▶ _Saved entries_
--------------------------------

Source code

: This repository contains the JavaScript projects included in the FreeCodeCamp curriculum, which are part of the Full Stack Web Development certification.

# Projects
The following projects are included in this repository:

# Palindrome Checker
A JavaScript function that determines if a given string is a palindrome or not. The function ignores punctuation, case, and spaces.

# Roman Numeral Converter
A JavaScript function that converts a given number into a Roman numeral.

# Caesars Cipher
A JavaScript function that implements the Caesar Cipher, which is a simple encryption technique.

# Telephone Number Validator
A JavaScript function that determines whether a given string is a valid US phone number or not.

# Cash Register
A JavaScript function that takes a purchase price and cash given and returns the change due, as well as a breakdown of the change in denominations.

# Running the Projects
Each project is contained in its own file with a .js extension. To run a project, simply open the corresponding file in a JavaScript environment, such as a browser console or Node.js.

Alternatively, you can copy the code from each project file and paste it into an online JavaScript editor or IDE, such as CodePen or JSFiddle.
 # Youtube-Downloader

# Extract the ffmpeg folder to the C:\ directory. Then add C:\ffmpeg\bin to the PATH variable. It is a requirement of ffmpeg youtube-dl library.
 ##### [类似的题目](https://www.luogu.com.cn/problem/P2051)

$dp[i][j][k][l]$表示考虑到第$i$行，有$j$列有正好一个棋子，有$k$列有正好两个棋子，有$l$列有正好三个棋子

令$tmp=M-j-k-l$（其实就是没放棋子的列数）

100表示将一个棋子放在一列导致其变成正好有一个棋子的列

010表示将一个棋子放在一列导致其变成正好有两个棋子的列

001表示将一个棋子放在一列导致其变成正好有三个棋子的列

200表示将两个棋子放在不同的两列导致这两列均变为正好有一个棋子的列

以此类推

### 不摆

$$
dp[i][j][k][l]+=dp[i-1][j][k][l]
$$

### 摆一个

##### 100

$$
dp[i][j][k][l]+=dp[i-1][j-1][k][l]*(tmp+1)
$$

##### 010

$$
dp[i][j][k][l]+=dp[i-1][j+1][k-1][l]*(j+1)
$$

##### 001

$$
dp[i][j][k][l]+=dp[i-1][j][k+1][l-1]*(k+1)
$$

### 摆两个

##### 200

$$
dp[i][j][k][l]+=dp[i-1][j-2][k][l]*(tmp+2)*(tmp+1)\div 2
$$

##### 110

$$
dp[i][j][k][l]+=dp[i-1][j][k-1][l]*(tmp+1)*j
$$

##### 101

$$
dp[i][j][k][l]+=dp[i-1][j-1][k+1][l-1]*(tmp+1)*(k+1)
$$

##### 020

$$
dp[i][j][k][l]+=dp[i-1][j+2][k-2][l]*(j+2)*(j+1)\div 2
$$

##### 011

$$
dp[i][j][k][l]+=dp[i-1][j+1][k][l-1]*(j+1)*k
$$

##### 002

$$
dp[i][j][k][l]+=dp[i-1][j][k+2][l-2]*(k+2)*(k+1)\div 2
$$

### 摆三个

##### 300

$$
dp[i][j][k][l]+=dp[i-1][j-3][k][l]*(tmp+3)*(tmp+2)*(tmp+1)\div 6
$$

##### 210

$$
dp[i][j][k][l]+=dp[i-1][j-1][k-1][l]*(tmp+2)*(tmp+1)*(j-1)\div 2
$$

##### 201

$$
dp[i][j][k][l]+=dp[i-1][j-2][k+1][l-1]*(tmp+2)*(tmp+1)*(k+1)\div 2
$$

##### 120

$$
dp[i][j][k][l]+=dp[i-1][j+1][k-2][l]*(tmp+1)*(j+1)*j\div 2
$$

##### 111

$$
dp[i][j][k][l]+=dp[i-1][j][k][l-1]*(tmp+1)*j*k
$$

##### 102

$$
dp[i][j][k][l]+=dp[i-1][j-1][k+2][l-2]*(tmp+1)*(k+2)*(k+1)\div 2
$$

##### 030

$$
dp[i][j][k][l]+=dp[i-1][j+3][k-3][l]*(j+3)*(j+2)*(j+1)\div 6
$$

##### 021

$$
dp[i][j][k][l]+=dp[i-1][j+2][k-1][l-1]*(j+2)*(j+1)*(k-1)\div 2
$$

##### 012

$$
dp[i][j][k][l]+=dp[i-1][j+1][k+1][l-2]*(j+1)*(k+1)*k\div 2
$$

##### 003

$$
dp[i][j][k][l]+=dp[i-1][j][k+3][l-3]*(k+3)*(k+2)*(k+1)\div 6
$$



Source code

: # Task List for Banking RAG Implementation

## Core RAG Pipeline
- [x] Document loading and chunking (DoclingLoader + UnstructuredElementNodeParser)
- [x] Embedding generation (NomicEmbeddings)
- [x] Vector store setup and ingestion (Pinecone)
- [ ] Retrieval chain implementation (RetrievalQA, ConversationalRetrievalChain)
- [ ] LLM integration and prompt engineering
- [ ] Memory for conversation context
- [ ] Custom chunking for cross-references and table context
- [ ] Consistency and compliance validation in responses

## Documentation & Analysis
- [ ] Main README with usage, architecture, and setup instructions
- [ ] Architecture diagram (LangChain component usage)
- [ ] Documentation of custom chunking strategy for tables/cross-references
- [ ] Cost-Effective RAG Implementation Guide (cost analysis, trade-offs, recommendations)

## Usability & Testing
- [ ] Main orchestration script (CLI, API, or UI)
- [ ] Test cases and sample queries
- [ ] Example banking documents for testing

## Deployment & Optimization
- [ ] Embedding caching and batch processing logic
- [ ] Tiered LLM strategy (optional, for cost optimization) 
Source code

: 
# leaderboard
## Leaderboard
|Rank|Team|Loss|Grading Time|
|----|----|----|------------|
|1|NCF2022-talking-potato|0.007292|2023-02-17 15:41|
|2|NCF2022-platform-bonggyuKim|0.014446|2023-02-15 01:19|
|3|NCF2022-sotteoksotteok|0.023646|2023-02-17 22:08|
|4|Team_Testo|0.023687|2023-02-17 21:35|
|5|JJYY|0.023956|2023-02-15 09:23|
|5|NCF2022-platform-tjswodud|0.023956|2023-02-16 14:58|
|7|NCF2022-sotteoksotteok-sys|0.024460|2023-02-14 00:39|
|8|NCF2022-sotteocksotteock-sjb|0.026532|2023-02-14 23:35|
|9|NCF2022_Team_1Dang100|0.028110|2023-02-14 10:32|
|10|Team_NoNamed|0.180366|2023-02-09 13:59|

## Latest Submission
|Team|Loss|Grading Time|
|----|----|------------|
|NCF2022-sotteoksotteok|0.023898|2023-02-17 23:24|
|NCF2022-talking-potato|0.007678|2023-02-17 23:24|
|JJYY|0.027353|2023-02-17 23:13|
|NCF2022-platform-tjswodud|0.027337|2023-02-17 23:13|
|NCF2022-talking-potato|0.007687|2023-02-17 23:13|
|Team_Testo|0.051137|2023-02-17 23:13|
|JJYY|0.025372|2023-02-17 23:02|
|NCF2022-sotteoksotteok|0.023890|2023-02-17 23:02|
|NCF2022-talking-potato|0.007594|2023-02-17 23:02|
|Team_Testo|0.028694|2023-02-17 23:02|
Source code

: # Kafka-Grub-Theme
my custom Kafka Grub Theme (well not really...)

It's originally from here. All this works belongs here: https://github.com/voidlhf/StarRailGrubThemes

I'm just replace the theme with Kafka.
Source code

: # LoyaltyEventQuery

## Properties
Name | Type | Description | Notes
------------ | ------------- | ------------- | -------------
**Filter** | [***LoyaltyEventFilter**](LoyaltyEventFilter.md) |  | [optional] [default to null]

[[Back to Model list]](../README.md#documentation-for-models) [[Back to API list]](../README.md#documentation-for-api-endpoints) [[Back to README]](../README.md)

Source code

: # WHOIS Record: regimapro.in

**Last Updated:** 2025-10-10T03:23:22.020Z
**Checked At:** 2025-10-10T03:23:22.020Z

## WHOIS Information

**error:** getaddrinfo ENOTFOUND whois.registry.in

--------------------------------

▶ _Problem statement_
All lines of the data above must be repeated exactly.

▶ _Written response_
Source code

: This repository contains the JavaScript projects included in the FreeCodeCamp curriculum, which are part of the Full Stack Web Development certification.

# Projects
The following projects are included in this repository:

# Palindrome Checker
A JavaScript function that determines if a given string is a palindrome or not. The function ignores punctuation, case, and spaces.

# Roman Numeral Converter
A JavaScript function that converts a given number into a Roman numeral.

# Caesars Cipher
A JavaScript function that implements the Caesar Cipher, which is a simple encryption technique.

# Telephone Number Validator
A JavaScript function that determines whether a given string is a valid US phone number or not.

# Cash Register
A JavaScript function that takes a purchase price and cash given and returns the change due, as well as a breakdown of the change in denominations.

# Running the Projects
Each project is contained in its own file with a .js extension. To run a project, simply open the corresponding file in a JavaScript environment, such as a browser console or Node.js.

Alternatively, you can copy the code from each project file and paste it into an online JavaScript editor or IDE, such as CodePen or JSFiddle.
 # Youtube-Downloader

# Extract the ffmpeg folder to the C:\ directory. Then add C:\ffmpeg\bin to the PATH variable. It is a requirement of ffmpeg youtube-dl library.
 ##### [类似的题目](https://www.luogu.com.cn/problem/P2051)

$dp[i][j][k][l]$表示考虑到第$i$行，有$j$列有正好一个棋子，有$k$列有正好两个棋子，有$l$列有正好三个棋子

令$tmp=M-j-k-l$（其实就是没放棋子的列数）

100表示将一个棋子放在一列导致其变成正好有一个棋子的列

010表示将一个棋子放在一列导致其变成正好有两个棋子的列

001表示将一个棋子放在一列导致其变成正好有三个棋子的列

200表示将两个棋子放在不同的两列导致这两列均变为正好有一个棋子的列

以此类推

### 不摆

$$
dp[i][j][k][l]+=dp[i-1][j][k][l]
$$

### 摆一个

##### 100

$$
dp[i][j][k][l]+=dp[i-1][j-1][k][l]*(tmp+1)
$$

##### 010

$$
dp[i][j][k][l]+=dp[i-1][j+1][k-1][l]*(j+1)
$$

##### 001

$$
dp[i][j][k][l]+=dp[i-1][j][k+1][l-1]*(k+1)
$$

### 摆两个

##### 200

$$
dp[i][j][k][l]+=dp[i-1][j-2][k][l]*(tmp+2)*(tmp+1)\div 2
$$

##### 110

$$
dp[i][j][k][l]+=dp[i-1][j][k-1][l]*(tmp+1)*j
$$

##### 101

$$
dp[i][j][k][l]+=dp[i-1][j-1][k+1][l-1]*(tmp+1)*(k+1)
$$

##### 020

$$
dp[i][j][k][l]+=dp[i-1][j+2][k-2][l]*(j+2)*(j+1)\div 2
$$

##### 011

$$
dp[i][j][k][l]+=dp[i-1][j+1][k][l-1]*(j+1)*k
$$

##### 002

$$
dp[i][j][k][l]+=dp[i-1][j][k+2][l-2]*(k+2)*(k+1)\div 2
$$

### 摆三个

##### 300

$$
dp[i][j][k][l]+=dp[i-1][j-3][k][l]*(tmp+3)*(tmp+2)*(tmp+1)\div 6
$$

##### 210

$$
dp[i][j][k][l]+=dp[i-1][j-1][k-1][l]*(tmp+2)*(tmp+1)*(j-1)\div 2
$$

##### 201

$$
dp[i][j][k][l]+=dp[i-1][j-2][k+1][l-1]*(tmp+2)*(tmp+1)*(k+1)\div 2
$$

##### 120

$$
dp[i][j][k][l]+=dp[i-1][j+1][k-2][l]*(tmp+1)*(j+1)*j\div 2
$$

##### 111

$$
dp[i][j][k][l]+=dp[i-1][j][k][l-1]*(tmp+1)*j*k
$$

##### 102

$$
dp[i][j][k][l]+=dp[i-1][j-1][k+2][l-2]*(tmp+1)*(k+2)*(k+1)\div 2
$$

##### 030

$$
dp[i][j][k][l]+=dp[i-1][j+3][k-3][l]*(j+3)*(j+2)*(j+1)\div 6
$$

##### 021

$$
dp[i][j][k][l]+=dp[i-1][j+2][k-1][l-1]*(j+2)*(j+1)*(k-1)\div 2
$$

##### 012

$$
dp[i][j][k][l]+=dp[i-1][j+1][k+1][l-2]*(j+1)*(k+1)*k\div 2
$$

##### 003

$$
dp[i][j][k][l]+=dp[i-1][j][k+3][l-3]*(k+3)*(k+2)*(k+1)\div 6
$$



Source code

: # Task List for Banking RAG Implementation

## Core RAG Pipeline
- [x] Document loading and chunking (DoclingLoader + UnstructuredElementNodeParser)
- [x] Embedding generation (NomicEmbeddings)
- [x] Vector store setup and ingestion (Pinecone)
- [ ] Retrieval chain implementation (RetrievalQA, ConversationalRetrievalChain)
- [ ] LLM integration and prompt engineering
- [ ] Memory for conversation context
- [ ] Custom chunking for cross-references and table context
- [ ] Consistency and compliance validation in responses

## Documentation & Analysis
- [ ] Main README with usage, architecture, and setup instructions
- [ ] Architecture diagram (LangChain component usage)
- [ ] Documentation of custom chunking strategy for tables/cross-references
- [ ] Cost-Effective RAG Implementation Guide (cost analysis, trade-offs, recommendations)

## Usability & Testing
- [ ] Main orchestration script (CLI, API, or UI)
- [ ] Test cases and sample queries
- [ ] Example banking documents for testing

## Deployment & Optimization
- [ ] Embedding caching and batch processing logic
- [ ] Tiered LLM strategy (optional, for cost optimization) 
Source code

: 
# leaderboard
## Leaderboard
|Rank|Team|Loss|Grading Time|
|----|----|----|------------|
|1|NCF2022-talking-potato|0.007292|2023-02-17 15:41|
|2|NCF2022-platform-bonggyuKim|0.014446|2023-02-15 01:19|
|3|NCF2022-sotteoksotteok|0.023646|2023-02-17 22:08|
|4|Team_Testo|0.023687|2023-02-17 21:35|
|5|JJYY|0.023956|2023-02-15 09:23|
|5|NCF2022-platform-tjswodud|0.023956|2023-02-16 14:58|
|7|NCF2022-sotteoksotteok-sys|0.024460|2023-02-14 00:39|
|8|NCF2022-sotteocksotteock-sjb|0.026532|2023-02-14 23:35|
|9|NCF2022_Team_1Dang100|0.028110|2023-02-14 10:32|
|10|Team_NoNamed|0.180366|2023-02-09 13:59|

## Latest Submission
|Team|Loss|Grading Time|
|----|----|------------|
|NCF2022-sotteoksotteok|0.023898|2023-02-17 23:24|
|NCF2022-talking-potato|0.007678|2023-02-17 23:24|
|JJYY|0.027353|2023-02-17 23:13|
|NCF2022-platform-tjswodud|0.027337|2023-02-17 23:13|
|NCF2022-talking-potato|0.007687|2023-02-17 23:13|
|Team_Testo|0.051137|2023-02-17 23:13|
|JJYY|0.025372|2023-02-17 23:02|
|NCF2022-sotteoksotteok|0.023890|2023-02-17 23:02|
|NCF2022-talking-potato|0.007594|2023-02-17 23:02|
|Team_Testo|0.028694|2023-02-17 23:02|
Source code

: # Kafka-Grub-Theme
my custom Kafka Grub Theme (well not really...)

It's originally from here. All this works belongs here: https://github.com/voidlhf/StarRailGrubThemes

I'm just replace the theme with Kafka.
Source code

: # LoyaltyEventQuery

## Properties
Name | Type | Description | Notes
------------ | ------------- | ------------- | -------------
**Filter** | [***LoyaltyEventFilter**](LoyaltyEventFilter.md) |  | [optional] [default to null]

[[Back to Model list]](../README.md#documentation-for-models) [[Back to API list]](../README.md#documentation-for-api-endpoints) [[Back to README]](../README.md)

Source code

: # WHOIS Record: regimapro.in

**Last Updated:** 2025-10-10T03:23:22.020Z
**Checked At:** 2025-10-10T03:23:22.020Z

## WHOIS Information

**error:** getaddrinfo ENOTFOUND whois.registry.in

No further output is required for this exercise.